Written by GoodData Author |
Editor's Note: This article was originally featured as a guest post on the BI Software Insight blog on 5/27/14.
With today’s increasing variety of data, business intelligence solutions are challenged in ways not previously imagined as they strive to provide value to organizations. Many BI solutions will suffer when challenged with integration and openness requirements that allow data, application and workflow sharing that was simply not defined nor understood when the product was first written.
With so many integration alternatives, each offering specific functionality like data access, visualization extension, or functional automation, what are the key capabilities to look for when a vendor says, “Open and Flexible.”
Of course, programmers recognize these terms as meaning, “You can program against our APIs.” But what about limitations or shortcomings? Beyond re-skinning and white labeling, what else should we use to evaluate the value of vendor APIs?
1) Every vendor says, Any Data… But is that Any Data in or All Data Everywhere?
Most vendors rely heavily on standard data access protocols like JDBC, certainly dependable for most on-premise data. Additionally, they will offer web-services, or REST-based APIs to capture data flows from cloud or other API-accessed sources.
Interestingly, most cloud-based sources are accessible only via API, which creates possible problems in increasing fragility and management complexity as each cloud system is added.
For example, who is responsible when a third party API changes? Here, cloud vendors have an advantage in that they are likely managing connections to cloud sources like Salesforce, Yammer or Twitter on behalf of more than one customer in one place, monitored around the clock.

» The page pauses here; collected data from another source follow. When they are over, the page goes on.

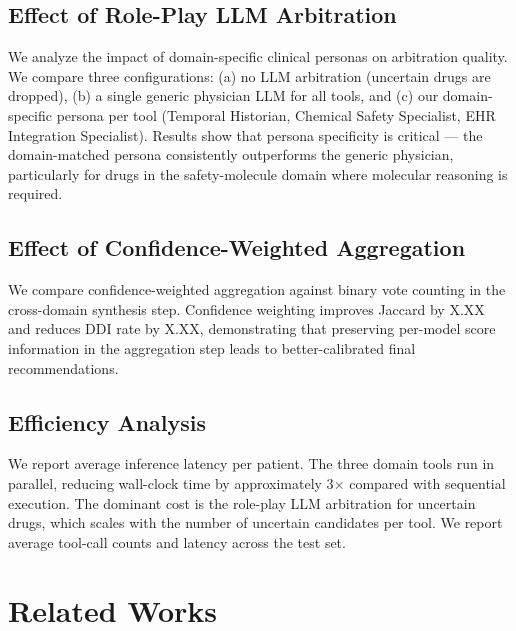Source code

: \documentclass[sigconf,anonymous]{acmart}
\begin{document}
\subsection{Effect of Role-Play LLM Arbitration}


We analyze the impact of domain-specific clinical personas on arbitration quality. We compare three configurations: (a) no LLM arbitration (uncertain drugs are dropped), (b) a single generic physician LLM for all tools, and (c) our domain-specific persona per tool (Temporal Historian, Chemical Safety Specialist, EHR Integration Specialist). Results show that persona specificity is critical — the domain-matched persona consistently outperforms the generic physician, particularly for drugs in the safety-molecule domain where molecular reasoning is required.

\subsection{Effect of Confidence-Weighted Aggregation}


We compare confidence-weighted aggregation against binary vote counting in the cross-domain synthesis step. Confidence weighting improves Jaccard by X.XX and reduces DDI rate by X.XX, demonstrating that preserving per-model score information in the aggregation step leads to better-calibrated final recommendations.

\subsection{Efficiency Analysis}


We report average inference latency per patient. The three domain tools run in parallel, reducing wall-clock time by approximately 3$\times$ compared with sequential execution. The dominant cost is the role-play LLM arbitration for uncertain drugs, which scales with the number of uncertain candidates per tool. We report average tool-call counts and latency across the test set.


\section{Related Works}
\end{document}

The most interesting data-related API function, however, is a BI environment’s ability to act as a data source itself for some other use. Most vendors are reluctant to provide access to data in their systems, as this reduces their control over the customer’s implementation. So, look deeper into vendors’ data sharing features, and control all your data.
2) Find APIs that foster a developer ecosystem
When a vendor says, “You can do that with our platform…,” what they really mean is, “we have not implemented that yet, but you can program it yourself against our APIs.”
Most platforms offer programmatic capabilities, either by including a programming tool within their environment or integrating with one. In both of these cases the program extensions that are written are usually executed externally, perhaps in an external JVM.
The atypical case is when a vendor is able to actually execute programs from directly within their platform. The benefit here is that each program inherits the configuration, tenancy, security and access rights directly from the platform, which helps reduce the complexity of the program, and increases it’s portability.
Ideally, your BI platform should have the ability to create its own developer ecosystem from a collection of third party works against the platform’s automation APIs.
Data visualization techniques are changing constantly.
Thanks to pioneers like USA Today and Steven Few, communicating information via visualizations is mainstream. The explosion in popularity of HTML5 has only made integrating new visualizers more popular. There are many, but our favorites are d3.js, Highcharts and bonsaiJS.
Platforms that offer the ability to extend their visualization capabilities easily will allow your organization to be as expressive as you can imagine.
Open platforms are nothing new, but in today’s cloud-centric world, they are certainly evolving to accommodate ideas from everywhere.